## Data items
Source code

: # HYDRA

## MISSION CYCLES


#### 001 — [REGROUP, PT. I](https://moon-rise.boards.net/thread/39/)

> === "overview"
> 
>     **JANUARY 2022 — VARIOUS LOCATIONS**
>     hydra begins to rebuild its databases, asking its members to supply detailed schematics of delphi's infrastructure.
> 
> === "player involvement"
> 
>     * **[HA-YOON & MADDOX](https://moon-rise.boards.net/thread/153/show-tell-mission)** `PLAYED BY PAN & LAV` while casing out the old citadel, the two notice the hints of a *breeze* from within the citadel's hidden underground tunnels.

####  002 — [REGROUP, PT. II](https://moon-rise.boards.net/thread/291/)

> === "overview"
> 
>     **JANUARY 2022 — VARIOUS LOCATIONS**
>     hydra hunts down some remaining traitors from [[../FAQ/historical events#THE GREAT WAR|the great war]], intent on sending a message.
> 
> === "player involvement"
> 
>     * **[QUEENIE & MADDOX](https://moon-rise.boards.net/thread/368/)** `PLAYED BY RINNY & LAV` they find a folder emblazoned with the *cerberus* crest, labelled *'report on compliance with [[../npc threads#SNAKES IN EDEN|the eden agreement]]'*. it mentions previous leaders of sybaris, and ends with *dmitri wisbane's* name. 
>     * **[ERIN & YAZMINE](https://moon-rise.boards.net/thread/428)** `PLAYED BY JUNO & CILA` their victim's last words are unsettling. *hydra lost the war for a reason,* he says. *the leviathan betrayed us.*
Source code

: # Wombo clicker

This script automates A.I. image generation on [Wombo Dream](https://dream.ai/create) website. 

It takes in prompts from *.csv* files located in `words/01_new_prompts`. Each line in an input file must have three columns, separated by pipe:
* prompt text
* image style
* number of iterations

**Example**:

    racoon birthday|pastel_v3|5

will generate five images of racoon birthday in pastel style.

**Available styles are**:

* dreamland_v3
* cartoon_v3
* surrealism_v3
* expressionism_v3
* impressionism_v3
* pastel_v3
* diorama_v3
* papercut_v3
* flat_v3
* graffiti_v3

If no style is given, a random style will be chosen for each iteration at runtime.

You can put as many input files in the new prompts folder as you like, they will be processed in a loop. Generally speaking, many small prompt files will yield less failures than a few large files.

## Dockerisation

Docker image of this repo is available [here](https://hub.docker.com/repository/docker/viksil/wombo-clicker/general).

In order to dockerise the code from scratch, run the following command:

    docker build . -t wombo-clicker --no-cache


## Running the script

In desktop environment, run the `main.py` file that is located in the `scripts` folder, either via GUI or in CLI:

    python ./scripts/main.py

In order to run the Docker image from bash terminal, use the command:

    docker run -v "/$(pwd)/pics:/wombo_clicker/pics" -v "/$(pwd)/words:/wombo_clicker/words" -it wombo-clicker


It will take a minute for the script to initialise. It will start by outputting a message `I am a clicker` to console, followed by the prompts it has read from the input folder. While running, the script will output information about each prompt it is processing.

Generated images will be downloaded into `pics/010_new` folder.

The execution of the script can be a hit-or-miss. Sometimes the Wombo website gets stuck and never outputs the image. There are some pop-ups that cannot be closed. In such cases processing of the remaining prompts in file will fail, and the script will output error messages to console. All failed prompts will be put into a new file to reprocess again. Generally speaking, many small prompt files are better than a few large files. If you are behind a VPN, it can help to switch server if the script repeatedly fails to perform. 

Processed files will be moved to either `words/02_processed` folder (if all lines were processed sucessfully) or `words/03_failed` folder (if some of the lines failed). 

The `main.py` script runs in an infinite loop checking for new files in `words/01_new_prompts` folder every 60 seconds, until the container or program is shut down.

## What the task asks
Lines of the data above that include the string "output" must each be copied.

## Exercise result
It will take a minute for the script to initialise. It will start by outputting a message `I am a clicker` to console, followed by the prompts it has read from the input folder. While running, the script will output information about each prompt it is processing.
The execution of the script can be a hit-or-miss. Sometimes the Wombo website gets stuck and never outputs the image. There are some pop-ups that cannot be closed. In such cases processing of the remaining prompts in file will fail, and the script will output error messages to console. All failed prompts will be put into a new file to reprocess again. Generally speaking, many small prompt files are better than a few large files. If you are behind a VPN, it can help to switch server if the script repeatedly fails to perform. 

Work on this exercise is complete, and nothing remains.